The first Hoya Roundtable of the 2018-19 academic year met to discuss the rate-setting of tuition on Nov. 5. The event, co-sponsored by the Office of the Provost, GUSA and GradGov, looked in-depth at the university’s finances and their rationale behind the current tuition and projected increases that have yet to be finalized.
Provost Robert Groves and Geoff Chatas, senior vice president and chief operating officer, presented and answered questions for nearly an hour in front of administrators and a handful of students, in the hopes of ensuring transparency in how the university puts students’ tuition to use.
Groves and Chatas noted that the university relies heavily on tuition. Nearly half of Georgetown’s revenue comes from student tuition, while only 14 percent comes from its donor base. As of 2016, Georgetown’s endowment of $1.66 billion was ranked 61st in the country — the lowest among the US News and World Report top 20 schools in the nation.
“To give you a sense of perspective, if you look at the rest of our peer group in terms of institutions of our size and within the top 20 institutions in the country, that number is more in the 30-50% range of those institutions,” Chatas said. “Although we are catching up, that number provides certainly a large gap.”
Groves also discussed Georgetown’s mistaken deficit predictions. During this past fiscal year, Georgetown’s deficit was $20 million, nearly $12 million above what was budgeted for. The causes ranged from lower than expected revenue from tuition, higher spending on compensation, and accounting problems in terms of booking revenue which affected $3-5 million. Groves acknowledged the mistakes and pledged to improve in the future. “Going forward, we are totally focused on getting better estimates about our expenditures and our revenue,” Groves said.
Chatas addressed questions on mental health expenses, acknowledging that the university has increased their focus on this area. He said he expected the university to increase spending on these services in the coming years.
The presentation additionally said that the university’s planned construction projects will likely affect expenditures, and in turn affect tuition. These include repairing the roof of Yates and renovating Kehoe Field, which is projected to be completed by the fall semester of 2019, and investing in Cooper and Shaw field, the Village C Black Box, the GUTS bus turn around, Walsh Arts Gallery, the Health Center, and the Muslim prayer room. All of these improvements cost millions of dollars and require larger segments of the budget and affect the rate-setting of tuition.

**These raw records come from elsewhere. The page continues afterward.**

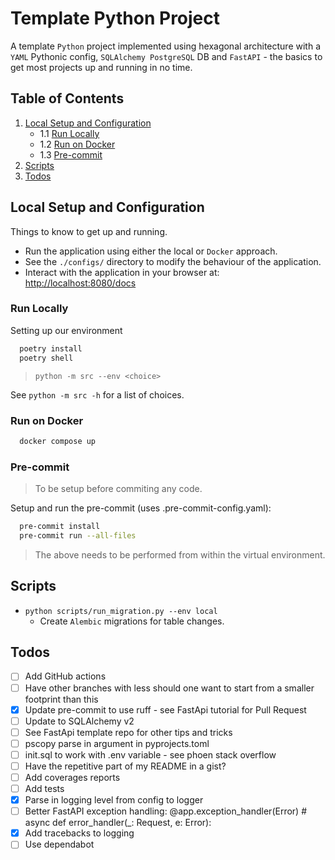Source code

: # Template Python Project

A template `Python` project implemented using hexagonal architecture with a `YAML` Pythonic config, `SQLAlchemy PostgreSQL` DB and `FastAPI` - the basics to get most projects up and running in no time.

## Table of Contents

1. [Local Setup and Configuration](#local-setup-and-configuration)
    - 1.1 [Run Locally](#run-locally)
    - 1.2 [Run on Docker](#run-on-docker)
    - 1.3 [Pre-commit](#pre-commit)
2. [Scripts](#scripts)
3. [Todos](#todos)

## Local Setup and Configuration

Things to know to get up and running.

- Run the application using either the local or `Docker` approach.
- See the `./configs/` directory to modify the behaviour of the application.
- Interact with the application in your browser at: [http://localhost:8080/docs](http://localhost:8080/docs)

### Run Locally

Setting up our environment

```sh
  poetry install
  poetry shell
```

> `python -m src --env <choice>`

See `python -m src -h` for a list of choices.

### Run on Docker

```sh
  docker compose up
```

### Pre-commit

> To be setup before commiting any code.

Setup and run the pre-commit (uses .pre-commit-config.yaml):

```sh
  pre-commit install
  pre-commit run --all-files
```

> The above needs to be performed from within the virtual environment.

## Scripts

- `python scripts/run_migration.py --env local`
  - Create `Alembic` migrations for table changes.

## Todos

- [ ] Add GitHub actions
- [ ] Have other branches with less should one want to start from a smaller footprint than this
- [x] Update pre-commit to use ruff - see FastApi tutorial for Pull Request
- [ ] Update to SQLAlchemy v2
- [ ] See FastApi template repo for other tips and tricks
- [ ] pscopy parse in argument in pyprojects.toml
- [ ] init.sql to work with .env variable - see phoen stack overflow
- [ ] Have the repetitive part of my README in a gist?
- [ ] Add coverages reports
- [ ] Add tests
- [x] Parse in logging level from config to logger
- [ ] Better FastAPI exception handling: @app.exception_handler(Error)  # async def error_handler(_: Request, e: Error):
- [x] Add tracebacks to logging
- [ ] Use dependabot
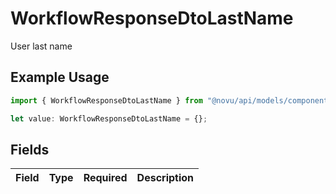 # WorkflowResponseDtoLastName

User last name

## Example Usage

```typescript
import { WorkflowResponseDtoLastName } from "@novu/api/models/components";

let value: WorkflowResponseDtoLastName = {};
```

## Fields

| Field       | Type        | Required    | Description |
| ----------- | ----------- | ----------- | ----------- |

There are also upcoming projects which will require larger budget considerations. The largest is the proposed renovation of Henle Village, which would be a $130 million investment. Moving forward, Groves and Chatas also referenced upcoming projects dealing with Lauinger Library renovations and a Graduate Student Career Center.
Karan Chauhan (SFS ’22), a GUSA senator, said he thought the event was informative and comprehensive, but may not have gotten the publicity it deserved. “I wish it was more widely attended by students,” Chauhan said. “I felt like it was mostly GUSA, and this affects all of us.”
Groves concluded by reiterating the responsibility that Georgetown has towards its students. “Our job is to balance all of our desires to be a better university and to give you more services and better programs, with our ability to finance those activities,” Groves said. “It’s a never-ending juggle.”